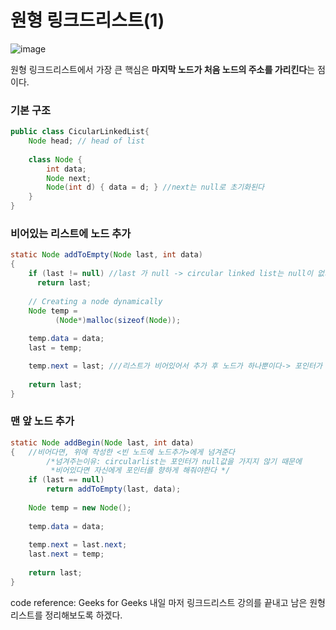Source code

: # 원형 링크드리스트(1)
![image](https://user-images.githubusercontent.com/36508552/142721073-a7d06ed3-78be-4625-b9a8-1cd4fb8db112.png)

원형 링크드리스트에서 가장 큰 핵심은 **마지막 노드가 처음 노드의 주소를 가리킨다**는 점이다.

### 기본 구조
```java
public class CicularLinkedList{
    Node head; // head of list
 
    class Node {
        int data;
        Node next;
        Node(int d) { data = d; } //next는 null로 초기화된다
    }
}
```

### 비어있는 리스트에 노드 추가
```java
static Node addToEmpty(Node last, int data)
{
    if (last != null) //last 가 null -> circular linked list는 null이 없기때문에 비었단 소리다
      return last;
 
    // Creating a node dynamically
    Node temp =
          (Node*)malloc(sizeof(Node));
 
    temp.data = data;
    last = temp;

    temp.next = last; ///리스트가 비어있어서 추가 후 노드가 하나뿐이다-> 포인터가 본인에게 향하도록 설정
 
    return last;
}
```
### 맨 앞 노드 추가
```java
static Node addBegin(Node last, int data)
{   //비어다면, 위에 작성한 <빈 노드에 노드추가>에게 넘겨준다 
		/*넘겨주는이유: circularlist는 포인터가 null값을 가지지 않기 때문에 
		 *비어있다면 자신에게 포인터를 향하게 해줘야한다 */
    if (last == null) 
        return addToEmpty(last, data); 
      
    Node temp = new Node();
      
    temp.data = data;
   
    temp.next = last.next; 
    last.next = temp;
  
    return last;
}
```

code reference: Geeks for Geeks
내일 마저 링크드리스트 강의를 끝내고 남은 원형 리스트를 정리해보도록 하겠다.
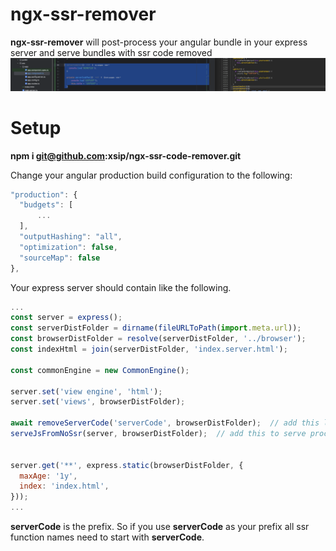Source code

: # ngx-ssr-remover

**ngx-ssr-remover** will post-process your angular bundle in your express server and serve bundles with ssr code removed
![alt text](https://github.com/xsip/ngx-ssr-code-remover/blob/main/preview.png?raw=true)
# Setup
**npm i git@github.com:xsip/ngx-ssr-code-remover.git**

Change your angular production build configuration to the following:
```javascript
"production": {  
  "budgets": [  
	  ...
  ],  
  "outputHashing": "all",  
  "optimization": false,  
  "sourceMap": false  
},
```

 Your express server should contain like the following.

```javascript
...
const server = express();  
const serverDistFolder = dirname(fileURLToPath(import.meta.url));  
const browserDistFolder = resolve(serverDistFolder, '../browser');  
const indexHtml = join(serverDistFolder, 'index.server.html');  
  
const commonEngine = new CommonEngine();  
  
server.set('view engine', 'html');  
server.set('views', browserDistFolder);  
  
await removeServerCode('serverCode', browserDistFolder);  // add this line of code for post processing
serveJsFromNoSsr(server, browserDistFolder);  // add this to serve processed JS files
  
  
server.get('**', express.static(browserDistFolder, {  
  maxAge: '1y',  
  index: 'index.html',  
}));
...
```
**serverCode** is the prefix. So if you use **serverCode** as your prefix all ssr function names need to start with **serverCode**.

* * *

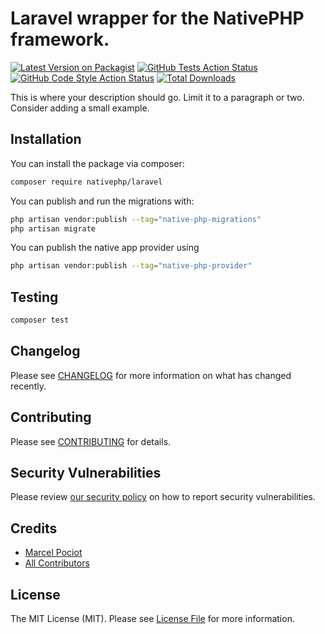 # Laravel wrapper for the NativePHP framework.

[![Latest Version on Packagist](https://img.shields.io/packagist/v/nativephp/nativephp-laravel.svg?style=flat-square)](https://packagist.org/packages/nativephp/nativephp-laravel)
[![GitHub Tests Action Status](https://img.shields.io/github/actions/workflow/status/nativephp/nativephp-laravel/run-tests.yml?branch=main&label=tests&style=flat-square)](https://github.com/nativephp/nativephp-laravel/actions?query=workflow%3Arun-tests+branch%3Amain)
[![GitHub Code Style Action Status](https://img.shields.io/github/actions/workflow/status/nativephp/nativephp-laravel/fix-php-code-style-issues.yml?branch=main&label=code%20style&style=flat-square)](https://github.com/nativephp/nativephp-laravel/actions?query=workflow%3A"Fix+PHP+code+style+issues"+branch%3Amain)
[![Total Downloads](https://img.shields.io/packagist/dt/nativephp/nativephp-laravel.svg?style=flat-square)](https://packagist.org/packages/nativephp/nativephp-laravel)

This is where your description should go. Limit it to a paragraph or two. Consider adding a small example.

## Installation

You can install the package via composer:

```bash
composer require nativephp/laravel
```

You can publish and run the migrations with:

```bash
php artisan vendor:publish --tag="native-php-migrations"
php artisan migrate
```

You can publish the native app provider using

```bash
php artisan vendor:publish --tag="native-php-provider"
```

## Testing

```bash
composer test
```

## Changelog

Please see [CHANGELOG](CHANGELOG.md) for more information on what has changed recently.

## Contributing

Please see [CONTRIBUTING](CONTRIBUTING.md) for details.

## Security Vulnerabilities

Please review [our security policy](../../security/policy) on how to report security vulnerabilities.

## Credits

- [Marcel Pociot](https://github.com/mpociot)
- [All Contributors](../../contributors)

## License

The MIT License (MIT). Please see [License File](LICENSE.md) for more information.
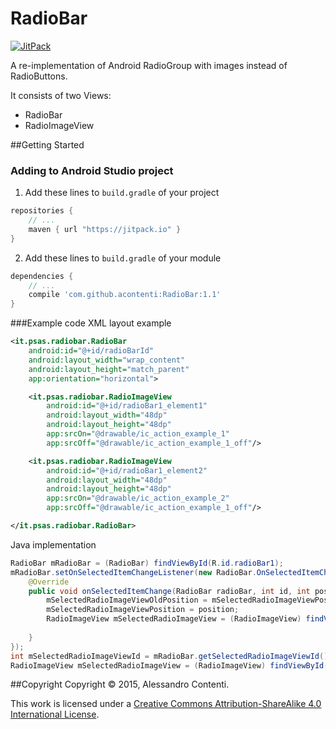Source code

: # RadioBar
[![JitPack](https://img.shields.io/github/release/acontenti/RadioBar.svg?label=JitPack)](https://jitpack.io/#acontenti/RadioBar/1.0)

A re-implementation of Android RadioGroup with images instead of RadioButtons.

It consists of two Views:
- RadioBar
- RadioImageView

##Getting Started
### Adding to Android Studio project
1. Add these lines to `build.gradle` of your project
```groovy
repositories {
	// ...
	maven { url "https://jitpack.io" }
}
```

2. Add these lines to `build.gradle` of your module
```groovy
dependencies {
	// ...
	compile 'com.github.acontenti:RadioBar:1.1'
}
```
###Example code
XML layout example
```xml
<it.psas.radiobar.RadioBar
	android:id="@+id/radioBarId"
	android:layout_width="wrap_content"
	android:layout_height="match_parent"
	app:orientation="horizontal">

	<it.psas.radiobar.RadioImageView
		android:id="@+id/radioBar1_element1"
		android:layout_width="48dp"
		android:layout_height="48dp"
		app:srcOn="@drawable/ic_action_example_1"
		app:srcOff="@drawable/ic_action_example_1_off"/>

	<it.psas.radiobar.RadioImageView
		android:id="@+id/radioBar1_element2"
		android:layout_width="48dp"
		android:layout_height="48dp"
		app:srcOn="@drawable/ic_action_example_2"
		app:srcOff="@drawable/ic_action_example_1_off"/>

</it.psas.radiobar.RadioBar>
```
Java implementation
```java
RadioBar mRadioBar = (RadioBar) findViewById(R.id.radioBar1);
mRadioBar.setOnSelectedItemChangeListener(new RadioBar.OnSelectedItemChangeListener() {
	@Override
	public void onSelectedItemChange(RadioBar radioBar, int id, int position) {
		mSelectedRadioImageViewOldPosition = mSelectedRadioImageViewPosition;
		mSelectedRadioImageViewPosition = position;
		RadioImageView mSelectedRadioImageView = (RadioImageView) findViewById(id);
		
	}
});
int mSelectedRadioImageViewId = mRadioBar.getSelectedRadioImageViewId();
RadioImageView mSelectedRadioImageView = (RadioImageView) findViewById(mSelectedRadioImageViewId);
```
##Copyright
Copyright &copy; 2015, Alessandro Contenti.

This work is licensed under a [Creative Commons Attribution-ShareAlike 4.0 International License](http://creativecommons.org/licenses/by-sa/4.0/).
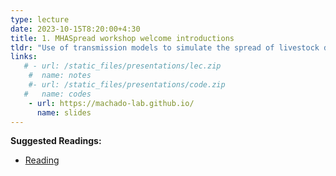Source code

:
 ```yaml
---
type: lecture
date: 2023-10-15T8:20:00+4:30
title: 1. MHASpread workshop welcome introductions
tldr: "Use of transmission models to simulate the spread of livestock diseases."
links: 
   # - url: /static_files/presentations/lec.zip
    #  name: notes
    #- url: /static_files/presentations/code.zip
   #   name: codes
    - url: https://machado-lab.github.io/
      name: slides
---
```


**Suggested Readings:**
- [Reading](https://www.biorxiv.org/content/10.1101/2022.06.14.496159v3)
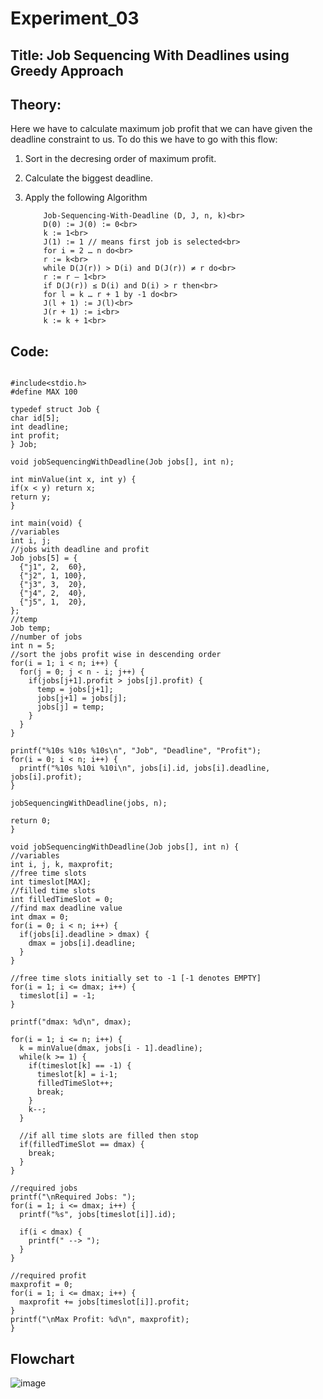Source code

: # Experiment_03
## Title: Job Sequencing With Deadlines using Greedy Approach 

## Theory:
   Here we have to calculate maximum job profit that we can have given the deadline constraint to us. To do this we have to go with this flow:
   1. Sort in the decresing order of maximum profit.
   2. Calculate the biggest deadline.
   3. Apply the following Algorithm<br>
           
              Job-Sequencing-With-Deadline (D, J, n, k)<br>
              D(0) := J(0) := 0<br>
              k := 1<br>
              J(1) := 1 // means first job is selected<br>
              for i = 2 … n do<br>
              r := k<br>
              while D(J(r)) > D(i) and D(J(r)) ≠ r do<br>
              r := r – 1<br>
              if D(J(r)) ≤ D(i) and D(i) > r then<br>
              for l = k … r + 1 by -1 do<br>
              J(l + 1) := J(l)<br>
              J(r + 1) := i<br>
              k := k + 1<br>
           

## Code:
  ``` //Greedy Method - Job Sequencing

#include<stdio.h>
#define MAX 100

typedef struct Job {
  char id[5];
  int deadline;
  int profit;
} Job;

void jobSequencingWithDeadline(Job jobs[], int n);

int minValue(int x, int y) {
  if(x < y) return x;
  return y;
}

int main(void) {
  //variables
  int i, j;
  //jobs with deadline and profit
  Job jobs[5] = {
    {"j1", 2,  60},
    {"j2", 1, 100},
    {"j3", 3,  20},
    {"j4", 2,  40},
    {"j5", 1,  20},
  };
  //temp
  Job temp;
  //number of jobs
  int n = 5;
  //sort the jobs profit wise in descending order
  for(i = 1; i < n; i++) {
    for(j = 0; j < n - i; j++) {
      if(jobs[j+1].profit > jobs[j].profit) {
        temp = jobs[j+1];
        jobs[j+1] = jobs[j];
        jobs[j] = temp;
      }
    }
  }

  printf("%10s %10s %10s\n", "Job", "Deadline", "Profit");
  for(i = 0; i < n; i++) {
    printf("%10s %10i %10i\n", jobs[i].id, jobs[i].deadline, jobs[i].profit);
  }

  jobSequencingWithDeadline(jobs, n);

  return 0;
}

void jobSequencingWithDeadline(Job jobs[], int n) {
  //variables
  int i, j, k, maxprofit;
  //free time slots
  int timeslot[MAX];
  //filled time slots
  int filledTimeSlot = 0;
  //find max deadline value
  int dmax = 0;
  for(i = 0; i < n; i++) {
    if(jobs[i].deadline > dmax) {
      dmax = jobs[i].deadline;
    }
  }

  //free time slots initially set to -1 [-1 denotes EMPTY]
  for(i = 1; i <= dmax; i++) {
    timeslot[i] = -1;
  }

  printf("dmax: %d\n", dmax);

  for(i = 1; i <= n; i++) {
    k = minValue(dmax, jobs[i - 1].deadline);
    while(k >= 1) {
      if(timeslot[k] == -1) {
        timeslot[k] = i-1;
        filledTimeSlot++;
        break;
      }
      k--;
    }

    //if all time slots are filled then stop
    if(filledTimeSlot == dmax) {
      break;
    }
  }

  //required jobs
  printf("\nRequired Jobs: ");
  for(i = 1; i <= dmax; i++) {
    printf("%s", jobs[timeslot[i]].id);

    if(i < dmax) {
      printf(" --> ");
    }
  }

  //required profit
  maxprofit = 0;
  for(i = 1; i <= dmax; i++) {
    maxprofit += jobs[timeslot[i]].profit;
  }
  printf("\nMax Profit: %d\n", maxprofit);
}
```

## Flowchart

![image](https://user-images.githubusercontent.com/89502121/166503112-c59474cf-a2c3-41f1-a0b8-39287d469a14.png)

EXERCISE AIM:
Lines holding the string "images": find them in the listing above and copy each one.

SOLUTION TO THIS TASK:
![image](https://user-images.githubusercontent.com/36508552/142721073-a7d06ed3-78be-4625-b9a8-1cd4fb8db112.png)
A re-implementation of Android RadioGroup with images instead of RadioButtons.
![image](https://user-images.githubusercontent.com/89502121/166503112-c59474cf-a2c3-41f1-a0b8-39287d469a14.png)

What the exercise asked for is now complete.